------ RECORDS FOR PROCESSING ------

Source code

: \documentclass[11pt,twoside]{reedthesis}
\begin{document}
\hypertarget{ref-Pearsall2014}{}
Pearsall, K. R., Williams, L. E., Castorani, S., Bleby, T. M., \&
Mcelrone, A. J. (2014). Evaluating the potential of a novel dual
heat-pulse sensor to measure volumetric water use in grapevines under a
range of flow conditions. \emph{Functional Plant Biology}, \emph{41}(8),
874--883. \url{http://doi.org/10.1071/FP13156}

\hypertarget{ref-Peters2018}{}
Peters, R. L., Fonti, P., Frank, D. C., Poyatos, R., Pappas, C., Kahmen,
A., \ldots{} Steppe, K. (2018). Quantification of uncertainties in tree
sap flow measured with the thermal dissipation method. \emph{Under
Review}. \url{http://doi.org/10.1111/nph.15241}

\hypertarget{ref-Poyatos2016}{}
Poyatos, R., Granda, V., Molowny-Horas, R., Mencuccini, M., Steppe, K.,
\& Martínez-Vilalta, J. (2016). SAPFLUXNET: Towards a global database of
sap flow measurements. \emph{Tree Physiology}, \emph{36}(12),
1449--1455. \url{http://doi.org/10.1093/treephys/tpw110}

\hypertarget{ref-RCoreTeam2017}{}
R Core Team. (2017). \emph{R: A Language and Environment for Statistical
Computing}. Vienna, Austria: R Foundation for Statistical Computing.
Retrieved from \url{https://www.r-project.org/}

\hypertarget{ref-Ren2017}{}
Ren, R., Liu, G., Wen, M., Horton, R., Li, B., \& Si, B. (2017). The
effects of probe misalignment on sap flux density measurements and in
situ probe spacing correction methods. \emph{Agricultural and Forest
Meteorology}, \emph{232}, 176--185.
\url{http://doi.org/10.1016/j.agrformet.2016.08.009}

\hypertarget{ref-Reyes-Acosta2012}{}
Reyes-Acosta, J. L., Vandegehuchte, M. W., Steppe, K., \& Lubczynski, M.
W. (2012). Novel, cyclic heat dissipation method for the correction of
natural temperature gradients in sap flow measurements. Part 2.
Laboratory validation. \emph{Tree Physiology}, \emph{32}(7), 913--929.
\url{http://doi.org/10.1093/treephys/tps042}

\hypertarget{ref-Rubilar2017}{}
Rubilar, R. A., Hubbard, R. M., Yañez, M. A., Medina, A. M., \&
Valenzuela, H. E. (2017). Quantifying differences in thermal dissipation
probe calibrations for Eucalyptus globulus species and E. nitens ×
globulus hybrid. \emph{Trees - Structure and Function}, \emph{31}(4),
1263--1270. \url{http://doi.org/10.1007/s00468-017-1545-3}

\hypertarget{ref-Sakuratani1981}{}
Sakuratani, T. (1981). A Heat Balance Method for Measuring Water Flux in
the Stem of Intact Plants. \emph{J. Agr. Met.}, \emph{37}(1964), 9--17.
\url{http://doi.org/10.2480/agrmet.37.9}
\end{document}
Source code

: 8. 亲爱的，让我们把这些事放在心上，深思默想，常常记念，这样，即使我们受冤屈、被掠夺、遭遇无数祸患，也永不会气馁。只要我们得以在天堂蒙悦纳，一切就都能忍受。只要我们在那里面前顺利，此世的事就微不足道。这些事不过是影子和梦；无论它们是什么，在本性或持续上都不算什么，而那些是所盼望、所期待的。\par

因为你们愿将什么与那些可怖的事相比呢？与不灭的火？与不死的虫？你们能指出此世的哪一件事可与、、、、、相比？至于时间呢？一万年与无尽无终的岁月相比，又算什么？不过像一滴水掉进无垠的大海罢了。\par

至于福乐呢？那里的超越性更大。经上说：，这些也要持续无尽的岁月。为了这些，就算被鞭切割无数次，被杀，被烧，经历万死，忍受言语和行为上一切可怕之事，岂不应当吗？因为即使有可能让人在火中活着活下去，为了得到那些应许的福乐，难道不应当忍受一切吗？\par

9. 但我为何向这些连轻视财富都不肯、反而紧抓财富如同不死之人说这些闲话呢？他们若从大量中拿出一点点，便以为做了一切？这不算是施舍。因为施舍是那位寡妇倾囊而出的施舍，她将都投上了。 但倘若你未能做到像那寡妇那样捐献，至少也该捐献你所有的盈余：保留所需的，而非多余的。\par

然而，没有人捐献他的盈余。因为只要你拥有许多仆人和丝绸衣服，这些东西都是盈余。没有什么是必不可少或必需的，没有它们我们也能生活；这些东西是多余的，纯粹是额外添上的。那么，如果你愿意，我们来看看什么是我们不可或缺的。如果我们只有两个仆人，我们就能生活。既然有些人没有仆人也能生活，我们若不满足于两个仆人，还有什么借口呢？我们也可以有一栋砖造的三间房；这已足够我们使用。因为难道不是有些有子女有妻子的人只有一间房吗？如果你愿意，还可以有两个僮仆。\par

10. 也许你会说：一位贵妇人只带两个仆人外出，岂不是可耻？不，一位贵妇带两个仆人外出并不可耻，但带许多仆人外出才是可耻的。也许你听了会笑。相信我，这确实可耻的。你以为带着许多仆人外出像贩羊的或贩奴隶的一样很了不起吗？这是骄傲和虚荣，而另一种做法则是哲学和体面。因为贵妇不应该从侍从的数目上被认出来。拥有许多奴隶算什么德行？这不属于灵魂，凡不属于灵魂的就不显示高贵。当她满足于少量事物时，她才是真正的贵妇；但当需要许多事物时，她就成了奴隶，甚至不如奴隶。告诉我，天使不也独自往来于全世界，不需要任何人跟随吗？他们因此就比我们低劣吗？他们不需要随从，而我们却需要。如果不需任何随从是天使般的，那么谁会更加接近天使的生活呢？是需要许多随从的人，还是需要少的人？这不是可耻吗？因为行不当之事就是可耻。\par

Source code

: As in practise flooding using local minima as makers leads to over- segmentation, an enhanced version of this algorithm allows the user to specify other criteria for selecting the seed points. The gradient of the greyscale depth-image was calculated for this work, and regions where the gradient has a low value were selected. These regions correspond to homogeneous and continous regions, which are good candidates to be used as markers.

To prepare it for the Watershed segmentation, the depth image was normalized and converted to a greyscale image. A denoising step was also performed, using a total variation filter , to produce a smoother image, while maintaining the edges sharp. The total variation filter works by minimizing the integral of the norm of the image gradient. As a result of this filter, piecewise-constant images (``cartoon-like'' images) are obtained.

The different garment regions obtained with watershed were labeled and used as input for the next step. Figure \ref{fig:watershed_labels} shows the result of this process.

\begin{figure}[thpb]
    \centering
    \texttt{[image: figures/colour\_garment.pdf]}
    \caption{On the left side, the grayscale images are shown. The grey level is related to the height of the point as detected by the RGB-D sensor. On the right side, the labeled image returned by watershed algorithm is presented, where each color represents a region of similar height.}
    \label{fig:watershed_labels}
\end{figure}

------

The answer must be every line of the records that holds the string "dissipation".

sap flow measured with the thermal dissipation method. \emph{Under
W. (2012). Novel, cyclic heat dissipation method for the correction of
Valenzuela, H. E. (2017). Quantifying differences in thermal dissipation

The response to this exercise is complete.